PROMPT =
Nothing outside the stretch is wanted. Repeat exactly the lines of the listing below from the one that contains "Spawn a sub-shell" through the one that contains "all the software", both ends included.

DATA EXTRACT =

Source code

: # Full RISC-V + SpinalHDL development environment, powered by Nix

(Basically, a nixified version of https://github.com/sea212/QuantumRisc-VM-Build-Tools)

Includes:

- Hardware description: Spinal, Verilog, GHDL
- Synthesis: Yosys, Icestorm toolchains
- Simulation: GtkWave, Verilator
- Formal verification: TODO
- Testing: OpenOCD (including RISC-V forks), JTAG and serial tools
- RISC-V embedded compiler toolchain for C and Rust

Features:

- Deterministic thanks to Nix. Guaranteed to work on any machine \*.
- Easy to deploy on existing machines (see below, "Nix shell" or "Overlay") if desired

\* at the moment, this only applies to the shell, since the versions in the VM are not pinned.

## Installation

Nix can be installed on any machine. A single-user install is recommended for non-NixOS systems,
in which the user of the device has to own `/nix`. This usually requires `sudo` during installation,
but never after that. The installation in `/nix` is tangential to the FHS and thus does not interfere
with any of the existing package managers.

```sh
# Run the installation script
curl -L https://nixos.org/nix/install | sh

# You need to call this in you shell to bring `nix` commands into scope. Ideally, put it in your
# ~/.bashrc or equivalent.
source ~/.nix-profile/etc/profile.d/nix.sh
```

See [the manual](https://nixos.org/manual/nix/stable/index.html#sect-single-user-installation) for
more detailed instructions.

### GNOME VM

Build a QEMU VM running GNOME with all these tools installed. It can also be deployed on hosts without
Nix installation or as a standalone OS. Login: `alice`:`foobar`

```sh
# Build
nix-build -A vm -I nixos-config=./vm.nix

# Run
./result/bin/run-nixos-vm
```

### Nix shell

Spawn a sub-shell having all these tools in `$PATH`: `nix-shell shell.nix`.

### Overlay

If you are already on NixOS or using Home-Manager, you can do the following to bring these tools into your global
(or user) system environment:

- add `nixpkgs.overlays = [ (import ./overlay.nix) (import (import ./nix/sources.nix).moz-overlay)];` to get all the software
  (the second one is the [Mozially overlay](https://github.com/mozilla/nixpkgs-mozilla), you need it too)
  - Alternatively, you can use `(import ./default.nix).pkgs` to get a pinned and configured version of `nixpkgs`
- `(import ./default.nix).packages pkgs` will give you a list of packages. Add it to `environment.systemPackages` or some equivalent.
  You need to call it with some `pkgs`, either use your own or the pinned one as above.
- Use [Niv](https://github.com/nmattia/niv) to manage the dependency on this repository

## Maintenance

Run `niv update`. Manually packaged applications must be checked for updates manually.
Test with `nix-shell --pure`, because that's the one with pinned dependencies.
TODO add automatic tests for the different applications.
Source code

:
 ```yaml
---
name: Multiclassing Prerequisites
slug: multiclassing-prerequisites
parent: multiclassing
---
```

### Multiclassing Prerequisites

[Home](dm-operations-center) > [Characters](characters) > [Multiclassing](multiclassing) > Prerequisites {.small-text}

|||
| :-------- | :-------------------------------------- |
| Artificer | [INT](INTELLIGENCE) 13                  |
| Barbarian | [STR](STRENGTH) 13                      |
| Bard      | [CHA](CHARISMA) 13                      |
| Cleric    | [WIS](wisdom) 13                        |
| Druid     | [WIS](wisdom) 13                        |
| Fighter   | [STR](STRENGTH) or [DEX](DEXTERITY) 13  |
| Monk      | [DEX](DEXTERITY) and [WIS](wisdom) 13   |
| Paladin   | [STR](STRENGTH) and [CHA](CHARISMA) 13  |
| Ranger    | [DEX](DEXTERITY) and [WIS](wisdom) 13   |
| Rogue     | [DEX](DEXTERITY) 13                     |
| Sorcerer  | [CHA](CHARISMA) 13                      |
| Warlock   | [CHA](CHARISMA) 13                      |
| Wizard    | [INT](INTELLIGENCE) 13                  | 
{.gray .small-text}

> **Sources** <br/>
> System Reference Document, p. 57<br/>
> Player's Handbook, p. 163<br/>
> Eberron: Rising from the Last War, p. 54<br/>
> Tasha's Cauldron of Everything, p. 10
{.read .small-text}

ANSWER BELOW =
Spawn a sub-shell having all these tools in `$PATH`: `nix-shell shell.nix`.

### Overlay

If you are already on NixOS or using Home-Manager, you can do the following to bring these tools into your global
(or user) system environment:

- add `nixpkgs.overlays = [ (import ./overlay.nix) (import (import ./nix/sources.nix).moz-overlay)];` to get all the software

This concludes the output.